D’abord, j’ai grandi dans une conscience orthodoxe, pour moi ce n’est pas une découverte, l’orthodoxie. J’ai rencontré à Venise un prêtre qui était un prêtre orthodoxe qui a fait un séminaire catholique et qui était déçu par le Modernisme et pas la corruption philosophique et religieuse dans le catholicisme et qui s’est converti en l’orthodoxie puisque l’orthodoxie défend les valeurs chrétiennes d’origine véritable. On trouve de plus en plus aujourd’hui de chrétiens catholiques qui veulent se tourner vers l’orthodoxie. Cependant, en raison de la situation politique générale durant les dernières années il y avait une sorte d’accord tacite entre les orthodoxes et les catholiques pour dire que les catholiques ne vont pas faire du prosélytisme chez les orthodoxes, et les orthodoxes ne vont pas faire des prosélytismes chez les catholiques. Et on peut dire aussi que les orthodoxes ont toujours eu, en tout cas, dans la hiérarchie, une sorte de complexe, d’infériorité vis-à-vis de l’Eglise catholique parce que l’Eglise catholique était puissante, organisée politiquement, des théologies très intéressantes mais aujourd’hui on constate que, grâce à Dieu, les orthodoxes commencent à redécouvrir qu’ils n’ont aucune raison d’avoir ce complexe d’infériorité vis-à-vis de l’Eglise catholique et ce de plus que l’Eglise catholique aujourd’hui est en train de se dissoudre totalement. Lors des discussions, avec le dernier Synode de la famille nous voyons des cardinaux qui sont prêts à accepter les mariages homosexuels, qui sont prêts à accepter la communion des gens qui sont pas mariés ou pas rebaptisés, ou divorcés, remariés, d’accepter même la communion entre protestants et catholiques, en fait, c’est la dissolution totale de la dogmatique, et là, effectivement il y a toute une frange de chrétiens catholiques qui peuvent se tourner vers l’orthodoxie. Je pense une chose serait essentielle : c’est de faire un lien entre les catholiques traditionnalistes et l’orthodoxie, c’est-à-dire de retrouver un lien commun.
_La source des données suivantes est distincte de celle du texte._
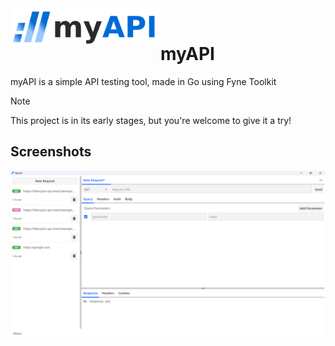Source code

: ﻿<img src="/myapi-logo.png" alt="myAPI logo" title="myAPI" align="left" height="60px"/>
<br>

# myAPI

myAPI is a simple API testing tool, made in Go using Fyne Toolkit

> [!NOTE]
> This project is in its early stages, but you're welcome to give it a try!
> 

## Screenshots
![my-api-dev-state.png](https://github.com/vardanabhanot/myapi/blob/main/my-api-dev-state.png)
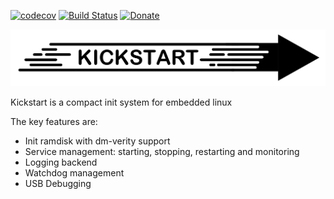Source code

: [![codecov](https://codecov.io/gh/jonasblixt/kickstart/branch/master/graph/badge.svg)](https://codecov.io/gh/jonasblixt/kickstart)
[![Build Status](https://travis-ci.org/jonasblixt/kickstart.svg?branch=master)](https://travis-ci.org/jonasblixt/kickstart)
[![Donate](https://img.shields.io/badge/paypal-donate-yellow.svg)](https://www.paypal.com/cgi-bin/webscr?cmd=_s-xclick&hosted_button_id=4XMK2G3TPN3BQ)

![KS Logo](doc/ks_logo.png)

Kickstart is a compact init system for embedded linux

The key features are:
- Init ramdisk with dm-verity support
- Service management: starting, stopping, restarting and monitoring
- Logging backend
- Watchdog management
- USB Debugging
Katehon : Est-ce que vous pensez que la religion a le côté géopolitique ?
Je pense que oui, parce que si on étudie le système des valeurs avec la nouvelle organisation européenne, la nation ou la langue n’est plus un vecteur d’identité suffisant. Dans une situation géopolitique mondialisée on peut considérer qu’en fait c’est que la religion qui peut être le vecteur d’identification ultime, et justement pour un pays multinational comme l’Europe, effectivement, je pense que l’avenir est dans la réunion religieuse. Quand on constate ce que font nos adversaires, les islamistes, les musulmans : eux, ce ne sont pas des nations, c’est juste une religion, et une religion de combat et de conquête. Mais il faut quand même savoir que nous autres, croyants orthodoxes, nous savons que nous allons gagner à l’ultime fin. Le Christ sera toujours vainqueur. C’est juste une question de temps.
Katehon : Maintenant la monarchie et les valeurs d’aristocratie sont oubliées dans le monde. Comment, selon vous, on peut les faire renaître, comment on peut recréer cet ordre de la hiérarchie qui existait il y a quelques siècles ?
Effectivement, recréer de toutes pièces une aristocratie, une conscience, une valeur, un individuel, on va dire, d’un système de la parole donnée, de l’obéissance, etc., cela ne peut se faire que par une transformation interne, une renaissance interne des valeurs, on pourrait presque parler de la tentative qui a été faite entre le christianisme, la redécouverte des valeurs chevaleresques et la politique, ce qui a été le cas de la Garde de fer, la Légion de l'Archange Michel, c’est-à-dire, du temps de Codreanu, puisque après c’est devenu beaucoup plus politique, mais à l’époque de Codreanu on a eu cette tentative de recréer l’homme nouveau, un nouveau modèle sur une base de la foi orthodoxe et sur une base des béatitudes, c’est-à-dire, de tous les fondements sociaux, des relations sociales qui se créent à l’intérieur de gens qui sont foncièrement chrétiens et orthodoxes.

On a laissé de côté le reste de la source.